Here you can find 5 movies that will help you understand Spanish history. I have organized them in historical order, rather than by date of release. Click on the links to watch the trailer or an excerpt from the movie.
Movie #1 EL CID
If anybody from Spain sees that I recommend this film from 1961, they will probably think I am crazy and will not keep on reading this post. This is a movie from Hollywood’s golden era, where they would sacrifice historical facts for a love scene.
But to me, this film is a good introduction to the beginning of the Spanish reconquest. The movie is based on the anonymous epic poem from circa 1200, “El cantar del mio Cid” (The song of el Cid). It tells the story of Rodrigo Diaz de Vivar, a Castilian general who fought against the Moorish empire.
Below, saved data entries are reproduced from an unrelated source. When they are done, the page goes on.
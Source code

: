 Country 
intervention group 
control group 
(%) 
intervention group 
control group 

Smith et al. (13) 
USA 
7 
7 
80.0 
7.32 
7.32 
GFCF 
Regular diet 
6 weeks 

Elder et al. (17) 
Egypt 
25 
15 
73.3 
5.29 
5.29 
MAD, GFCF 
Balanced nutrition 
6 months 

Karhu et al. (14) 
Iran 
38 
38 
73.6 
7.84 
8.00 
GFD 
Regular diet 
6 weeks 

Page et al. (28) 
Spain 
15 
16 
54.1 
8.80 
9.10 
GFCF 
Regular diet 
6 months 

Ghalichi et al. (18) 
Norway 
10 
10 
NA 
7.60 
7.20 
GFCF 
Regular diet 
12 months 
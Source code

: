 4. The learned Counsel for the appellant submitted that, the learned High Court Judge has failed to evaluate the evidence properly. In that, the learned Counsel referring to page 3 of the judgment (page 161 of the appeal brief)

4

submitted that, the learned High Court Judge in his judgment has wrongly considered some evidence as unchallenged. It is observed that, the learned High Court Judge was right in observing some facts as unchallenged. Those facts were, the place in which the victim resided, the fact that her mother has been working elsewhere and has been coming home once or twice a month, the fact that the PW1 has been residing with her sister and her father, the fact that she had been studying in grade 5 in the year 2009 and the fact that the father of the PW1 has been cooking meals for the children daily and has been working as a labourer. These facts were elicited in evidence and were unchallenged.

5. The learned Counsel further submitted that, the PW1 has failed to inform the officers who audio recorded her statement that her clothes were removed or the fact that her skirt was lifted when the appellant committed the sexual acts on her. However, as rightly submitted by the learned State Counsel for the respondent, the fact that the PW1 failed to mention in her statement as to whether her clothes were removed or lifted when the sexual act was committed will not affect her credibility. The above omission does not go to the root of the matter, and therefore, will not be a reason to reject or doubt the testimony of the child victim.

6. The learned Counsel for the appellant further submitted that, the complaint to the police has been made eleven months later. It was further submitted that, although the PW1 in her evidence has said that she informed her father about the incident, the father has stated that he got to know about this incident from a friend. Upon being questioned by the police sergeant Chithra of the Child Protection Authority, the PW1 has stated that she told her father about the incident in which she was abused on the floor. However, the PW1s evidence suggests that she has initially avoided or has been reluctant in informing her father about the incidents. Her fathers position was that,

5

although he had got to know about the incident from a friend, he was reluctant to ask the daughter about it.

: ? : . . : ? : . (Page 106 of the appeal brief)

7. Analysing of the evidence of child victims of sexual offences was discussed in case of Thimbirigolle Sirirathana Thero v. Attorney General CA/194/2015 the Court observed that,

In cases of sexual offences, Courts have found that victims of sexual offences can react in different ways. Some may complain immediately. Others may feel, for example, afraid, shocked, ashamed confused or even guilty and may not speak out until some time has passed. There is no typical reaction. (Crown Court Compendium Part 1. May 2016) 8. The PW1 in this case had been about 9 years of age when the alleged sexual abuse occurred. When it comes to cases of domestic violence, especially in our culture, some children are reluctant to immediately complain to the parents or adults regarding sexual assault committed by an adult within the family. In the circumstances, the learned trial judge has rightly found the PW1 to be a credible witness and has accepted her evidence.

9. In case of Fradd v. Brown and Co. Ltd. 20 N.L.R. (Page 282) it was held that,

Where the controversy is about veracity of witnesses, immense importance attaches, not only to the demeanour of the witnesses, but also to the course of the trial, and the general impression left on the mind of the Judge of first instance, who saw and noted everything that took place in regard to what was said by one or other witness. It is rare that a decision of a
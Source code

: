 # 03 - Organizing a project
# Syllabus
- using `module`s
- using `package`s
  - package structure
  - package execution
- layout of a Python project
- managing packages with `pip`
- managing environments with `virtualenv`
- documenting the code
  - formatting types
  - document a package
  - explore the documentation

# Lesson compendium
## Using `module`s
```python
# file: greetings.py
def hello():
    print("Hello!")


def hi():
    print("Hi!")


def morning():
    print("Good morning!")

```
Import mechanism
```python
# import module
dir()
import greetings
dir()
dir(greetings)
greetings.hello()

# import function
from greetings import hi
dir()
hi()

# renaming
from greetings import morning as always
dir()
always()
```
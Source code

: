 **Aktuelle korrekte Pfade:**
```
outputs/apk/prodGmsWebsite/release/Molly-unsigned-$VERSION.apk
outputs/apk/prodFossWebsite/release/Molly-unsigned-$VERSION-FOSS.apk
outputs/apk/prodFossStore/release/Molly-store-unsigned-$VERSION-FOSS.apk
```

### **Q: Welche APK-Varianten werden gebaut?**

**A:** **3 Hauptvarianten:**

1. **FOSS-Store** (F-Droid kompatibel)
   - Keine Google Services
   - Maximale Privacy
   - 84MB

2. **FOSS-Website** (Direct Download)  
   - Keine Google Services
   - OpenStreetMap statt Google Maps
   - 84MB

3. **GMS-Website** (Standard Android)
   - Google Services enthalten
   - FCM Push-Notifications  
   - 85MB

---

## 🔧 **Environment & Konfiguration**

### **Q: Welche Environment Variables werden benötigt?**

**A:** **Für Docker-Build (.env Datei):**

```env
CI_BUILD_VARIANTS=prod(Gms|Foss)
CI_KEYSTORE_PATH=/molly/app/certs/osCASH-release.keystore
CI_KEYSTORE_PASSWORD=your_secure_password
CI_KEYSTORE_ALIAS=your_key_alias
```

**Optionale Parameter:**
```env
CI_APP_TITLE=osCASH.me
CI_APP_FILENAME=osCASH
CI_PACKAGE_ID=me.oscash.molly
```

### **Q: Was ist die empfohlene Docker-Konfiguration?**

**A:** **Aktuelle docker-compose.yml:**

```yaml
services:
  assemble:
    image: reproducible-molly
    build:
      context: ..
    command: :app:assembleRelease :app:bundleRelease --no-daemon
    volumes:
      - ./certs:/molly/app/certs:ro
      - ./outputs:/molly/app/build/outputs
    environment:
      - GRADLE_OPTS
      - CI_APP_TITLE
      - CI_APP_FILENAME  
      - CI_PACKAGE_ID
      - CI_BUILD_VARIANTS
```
Most of my generation hates this poem because it was a mandatory book you had to read in high school.
We find the two biggest stars of that era, Charlton Heston and Sophia Loren portraying El Cid Campeador and His wife Doña Jimena.
Movie #2 Bienvenido Mr. Marshall
This magnificent black and white movie from 1953 (directed by Luis García Berlanga) talks about how a small village gets ready to welcome the Marshall Plan. The Marshall Plan was the economic plan designed by the USA to recover Europe after WW2. But Spain never took part in WW2, so we were never meant to benefit from it. We see a metaphor for this at the end of the movie, when we see the American cars arriving in the village and leaving without stopping.
As part of the welcoming celebrations, the village sings this song “Americanos, os saludamos con alegria….” (Americans, we welcome you with happiness….) The issue is that everybody in Spain knows this melody, and if you hear somebody singing this near you, it means that you have done something 100% American. It will not be sung in an offensive way, but you will be spotted.
Movie #3 Pan´s Labyrinth (El laberinto del Fauno)
This magical 2006 movie by award winning director Guillermo del Toro mixes a fairy tale world with the terrible years in Spain right after our civil war of 1936-1939. It shows us two worlds from the eyes of an 11-year-old girl. One is the Pan´s fantasy world where fairies and monsters live together. The other one is the real world where human greatness share scene with the worst of brutalities.
Movie #4 Women on the Verge of a Nervous Breakdown (Mujeres al borde de un ataque de nervio)
If I have to recommend just one Spanish movie director, it has to be Pedro Almodóvar. I love almost all of his movies, but this 1988 comedy is where you see the essence of Almodóvar.
This movie from the 80´s is about love and relationships, but to me it represents the Spain that came out of a 40 years’ dictatorship, when we were leaving behind that stigma. It is a celebration of happiness, freedom, and love.
All the cast became Spain’s favorite actors and actresses, especially as we discovered a very young Antonio Banderas. This movie was also nominated for best foreign film at the 1989 Oscars.
Movie #5 All about my mother (Todo sobre mi Madre)
This is my favorite Pedro Almodóvar film, from 1999. Get some tissues and be ready to cry your eyes out. This is a drama with a capital D.
All the characters are searching for that mother figure that we need, love, or hate. The movie talks about pain and the scars in our hearts. The reason I recommend this film is because it touches (in a very Spanish way) some big human topics: love, solitude, religion, homosexuality, grief, empowered women. It is a masterpiece that shows Spain today.
With this film, Pedro won the 2000 Oscar for best foreign film. The award was handed to him by Spain’s most famous actors, both introduced to the world by him: Penelope Cruz and Antonio Banderas
This clip is when Penelope Cruz´s character (a pregnant nun) waits on her taxi to see her dad, who doesn´t recognize her because he has Alzheimer’s disease. Her tears make me cry every time.